- Battle of Bereza Kartuska: Part of Polish–Soviet War
| Date | 14 February 1919 |
| Location | Near Bereza Kartuska, near Brzesc, Belarus |
| Result | Polish victory Beginning of the Polish-Soviet War; |

Belligerents
- Poland: Russian SFSR

Commanders and leaders
- Józef Haller: Unknown

Strength
- 62 soldiers: 86 soldiers

Casualties and losses
- Unknown: 80 captured

= Battle of Bereza Kartuska =

1919 and 1920 battles in the Polish–Soviet War

The Battle of Bereza Kartuska was fought between the Second Polish Republic and Soviet Russia around the village Bereza Kartuska (now Byaroza, Belarus) first on 14 February 1919, and again between 21 and 26 July 1920.

The first skirmish of Bereza is considered to be the initial engagement of the Polish–Soviet War of 1919–1921 by some historians.

==History==
After German and Polish representatives signed an evacuation agreement on 5 February 1919, the ten battalions of the newly formed Polish Army were to pass through German Oberkommando-Ostfront (Ober-Ost) lines at Wolkowysk to reach the Bolshevik front, where on 12 January 1919, the Soviet Supreme Command ordered a "reconnaissance in depth", codenamed Target Vistula.

It is problematical whether this [Soviet] operation, which bore the code name 'Target Vistula' was intended to bring the Red Army as conquering heroes into Warsaw. Its name suggest so. Yet the extremely tentative phrasing of its directives and the extremely parlous state of the Western Army suggests otherwise.

In February 1919, both Soviet Russia and newly reborn Poland were in their infancy, and both only months old. On 13 February 1919, at 7 in the morning, 57 Polish soldiers and 5 officers, led by Capt. Mienicki of the Polish Wilno Detachment, made a sortie into the township of Biaroza (Bereza), a small city to the east of Brzesc, capturing 80 soldiers of the Red Army.
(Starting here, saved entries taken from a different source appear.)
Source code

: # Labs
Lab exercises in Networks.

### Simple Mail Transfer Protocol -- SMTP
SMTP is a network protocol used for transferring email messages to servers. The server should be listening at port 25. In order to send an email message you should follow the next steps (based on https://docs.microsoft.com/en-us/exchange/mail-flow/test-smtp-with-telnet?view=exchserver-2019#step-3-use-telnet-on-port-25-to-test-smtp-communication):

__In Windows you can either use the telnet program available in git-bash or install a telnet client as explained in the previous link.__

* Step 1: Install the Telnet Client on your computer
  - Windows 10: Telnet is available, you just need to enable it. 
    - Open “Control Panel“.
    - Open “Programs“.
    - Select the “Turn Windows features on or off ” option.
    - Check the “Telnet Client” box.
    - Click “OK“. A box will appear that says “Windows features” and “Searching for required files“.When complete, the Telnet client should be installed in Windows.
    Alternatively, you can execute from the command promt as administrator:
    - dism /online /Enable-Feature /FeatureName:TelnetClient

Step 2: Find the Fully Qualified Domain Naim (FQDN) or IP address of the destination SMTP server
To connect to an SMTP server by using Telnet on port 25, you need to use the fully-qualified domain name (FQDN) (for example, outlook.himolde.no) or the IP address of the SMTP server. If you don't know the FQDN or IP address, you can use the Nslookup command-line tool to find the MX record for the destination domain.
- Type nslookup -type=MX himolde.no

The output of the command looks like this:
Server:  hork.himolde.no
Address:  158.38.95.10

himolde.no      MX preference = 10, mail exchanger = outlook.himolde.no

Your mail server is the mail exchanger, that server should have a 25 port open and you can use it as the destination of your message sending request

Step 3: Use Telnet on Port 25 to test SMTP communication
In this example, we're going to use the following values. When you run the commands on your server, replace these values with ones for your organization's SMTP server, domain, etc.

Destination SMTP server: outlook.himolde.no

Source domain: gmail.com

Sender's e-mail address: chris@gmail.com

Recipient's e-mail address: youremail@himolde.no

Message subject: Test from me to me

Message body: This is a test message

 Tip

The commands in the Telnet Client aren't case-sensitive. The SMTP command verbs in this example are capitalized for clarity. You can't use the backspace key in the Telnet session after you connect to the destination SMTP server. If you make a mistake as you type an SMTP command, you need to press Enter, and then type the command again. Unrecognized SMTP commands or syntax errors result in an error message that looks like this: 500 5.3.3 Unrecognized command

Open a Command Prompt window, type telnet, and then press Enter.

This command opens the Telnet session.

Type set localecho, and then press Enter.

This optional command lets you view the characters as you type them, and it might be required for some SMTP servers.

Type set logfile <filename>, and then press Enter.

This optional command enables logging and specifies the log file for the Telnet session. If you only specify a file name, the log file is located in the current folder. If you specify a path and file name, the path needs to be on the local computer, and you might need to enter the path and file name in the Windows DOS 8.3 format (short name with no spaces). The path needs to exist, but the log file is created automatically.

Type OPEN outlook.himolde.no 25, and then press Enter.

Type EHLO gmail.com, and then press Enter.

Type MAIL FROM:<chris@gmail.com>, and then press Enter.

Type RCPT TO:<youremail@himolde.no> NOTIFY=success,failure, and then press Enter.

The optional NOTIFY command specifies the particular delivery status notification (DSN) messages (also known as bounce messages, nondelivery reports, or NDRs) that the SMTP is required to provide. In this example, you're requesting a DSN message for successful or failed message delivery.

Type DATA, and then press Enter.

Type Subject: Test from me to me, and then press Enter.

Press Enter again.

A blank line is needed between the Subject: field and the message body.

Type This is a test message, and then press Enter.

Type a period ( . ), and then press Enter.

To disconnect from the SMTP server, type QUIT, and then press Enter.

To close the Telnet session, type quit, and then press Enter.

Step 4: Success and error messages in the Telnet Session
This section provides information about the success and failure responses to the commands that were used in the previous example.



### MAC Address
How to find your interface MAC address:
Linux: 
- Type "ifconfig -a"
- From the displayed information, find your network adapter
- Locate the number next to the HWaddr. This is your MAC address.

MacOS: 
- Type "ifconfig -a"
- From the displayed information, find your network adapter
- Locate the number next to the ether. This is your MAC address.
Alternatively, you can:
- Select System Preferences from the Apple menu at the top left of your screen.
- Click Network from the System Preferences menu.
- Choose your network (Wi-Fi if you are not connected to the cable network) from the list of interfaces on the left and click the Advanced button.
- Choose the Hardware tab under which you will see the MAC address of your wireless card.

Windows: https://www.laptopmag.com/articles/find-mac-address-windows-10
===The second Battle of Bereza Kartuska===
One year later, between 21 and 26 July 1920, soldiers of the Polish 14th Infantry Division under General Daniel Konarzewski once again clashed with the Red Army in Bereza Kartuska, soon after the Battle of Warsaw (1920). Poles had retreated from Baranowicze, abandoning German Imperial Army fortifications constructed there during World War I, and took defensive positions along the Jasiołda River. After three days of heavy fighting, the 14th I.D. once again was forced to retreat towards Kobryn, after burning the bridges on the Jasiołda. The town of Bereza Kartuska was retaken by the Polish Army and, at the end of the Polish–Soviet War, ceded to Poland in the Peace of Riga signed by Soviet Russia (acting also on behalf of Soviet Belarus). The peace treaty remained in force until the Soviet invasion of Poland in 1939.